ACTIVITY: What you return should match the entries below exactly, only without the images.

--------------------------------

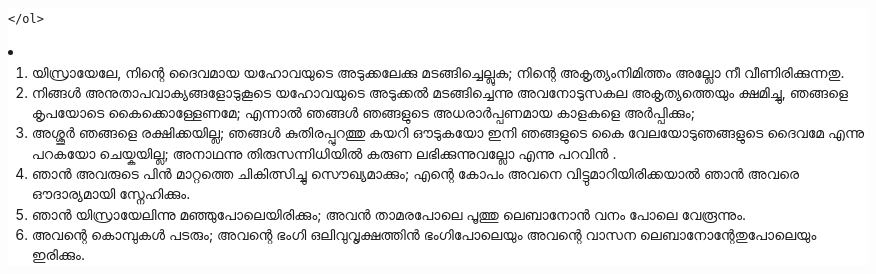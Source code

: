     </ol>
  </li>
  <li>
    <ol>
      <li>യിസ്രായേലേ, നിന്റെ ദൈവമായ യഹോവയുടെ അടുക്കലേക്കു മടങ്ങിച്ചെല്ലുക; നിന്റെ അകൃത്യംനിമിത്തം അല്ലോ നീ വീണിരിക്കുന്നതു.</li>
      <li>നിങ്ങള്‍ അനുതാപവാക്യങ്ങളോടുകൂടെ യഹോവയുടെ അടുക്കല്‍ മടങ്ങിച്ചെന്നു അവനോടുസകല അകൃത്യത്തെയും ക്ഷമിച്ചു, ഞങ്ങളെ കൃപയോടെ കൈക്കൊള്ളേണമേ; എന്നാല്‍ ഞങ്ങള്‍ ഞങ്ങളുടെ അധരാര്‍പ്പണമായ കാളകളെ അര്‍പ്പിക്കും;</li>
      <li>അശ്ശൂര്‍ ഞങ്ങളെ രക്ഷിക്കയില്ല; ഞങ്ങള്‍ കുതിരപ്പുറത്തു കയറി ഔടുകയോ ഇനി ഞങ്ങളുടെ കൈ വേലയോടുഞങ്ങളുടെ ദൈവമേ എന്നു പറകയോ ചെയ്കയില്ല; അനാഥന്നു തിരുസന്നിധിയില്‍ കരുണ ലഭിക്കുന്നുവല്ലോ എന്നു പറവിന്‍ .</li>
      <li>ഞാന്‍ അവരുടെ പിന്‍ മാറ്റത്തെ ചികിത്സിച്ചു സൌഖ്യമാക്കും; എന്റെ കോപം അവനെ വിട്ടുമാറിയിരിക്കയാല്‍ ഞാന്‍ അവരെ ഔദാര്യമായി സ്നേഹിക്കും.</li>
      <li>ഞാന്‍ യിസ്രായേലിന്നു മഞ്ഞുപോലെയിരിക്കും; അവന്‍ താമരപോലെ പൂത്തു ലെബാനോന്‍ വനം പോലെ വേരൂന്നും.</li>
      <li>അവന്റെ കൊമ്പുകള്‍ പടരും; അവന്റെ ഭംഗി ഒലിവുവൃക്ഷത്തിന്‍ ഭംഗിപോലെയും അവന്റെ വാസന ലെബാനോന്റേതുപോലെയും ഇരിക്കും.</li>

--------------------------------

PROBLEM SOLUTION:
Source code

:     </ol>
  </li>
  <li>
    <ol>
      <li>യിസ്രായേലേ, നിന്റെ ദൈവമായ യഹോവയുടെ അടുക്കലേക്കു മടങ്ങിച്ചെല്ലുക; നിന്റെ അകൃത്യംനിമിത്തം അല്ലോ നീ വീണിരിക്കുന്നതു.</li>
      <li>നിങ്ങള്‍ അനുതാപവാക്യങ്ങളോടുകൂടെ യഹോവയുടെ അടുക്കല്‍ മടങ്ങിച്ചെന്നു അവനോടുസകല അകൃത്യത്തെയും ക്ഷമിച്ചു, ഞങ്ങളെ കൃപയോടെ കൈക്കൊള്ളേണമേ; എന്നാല്‍ ഞങ്ങള്‍ ഞങ്ങളുടെ അധരാര്‍പ്പണമായ കാളകളെ അര്‍പ്പിക്കും;</li>
      <li>അശ്ശൂര്‍ ഞങ്ങളെ രക്ഷിക്കയില്ല; ഞങ്ങള്‍ കുതിരപ്പുറത്തു കയറി ഔടുകയോ ഇനി ഞങ്ങളുടെ കൈ വേലയോടുഞങ്ങളുടെ ദൈവമേ എന്നു പറകയോ ചെയ്കയില്ല; അനാഥന്നു തിരുസന്നിധിയില്‍ കരുണ ലഭിക്കുന്നുവല്ലോ എന്നു പറവിന്‍ .</li>
      <li>ഞാന്‍ അവരുടെ പിന്‍ മാറ്റത്തെ ചികിത്സിച്ചു സൌഖ്യമാക്കും; എന്റെ കോപം അവനെ വിട്ടുമാറിയിരിക്കയാല്‍ ഞാന്‍ അവരെ ഔദാര്യമായി സ്നേഹിക്കും.</li>
      <li>ഞാന്‍ യിസ്രായേലിന്നു മഞ്ഞുപോലെയിരിക്കും; അവന്‍ താമരപോലെ പൂത്തു ലെബാനോന്‍ വനം പോലെ വേരൂന്നും.</li>
      <li>അവന്റെ കൊമ്പുകള്‍ പടരും; അവന്റെ ഭംഗി ഒലിവുവൃക്ഷത്തിന്‍ ഭംഗിപോലെയും അവന്റെ വാസന ലെബാനോന്റേതുപോലെയും ഇരിക്കും.</li>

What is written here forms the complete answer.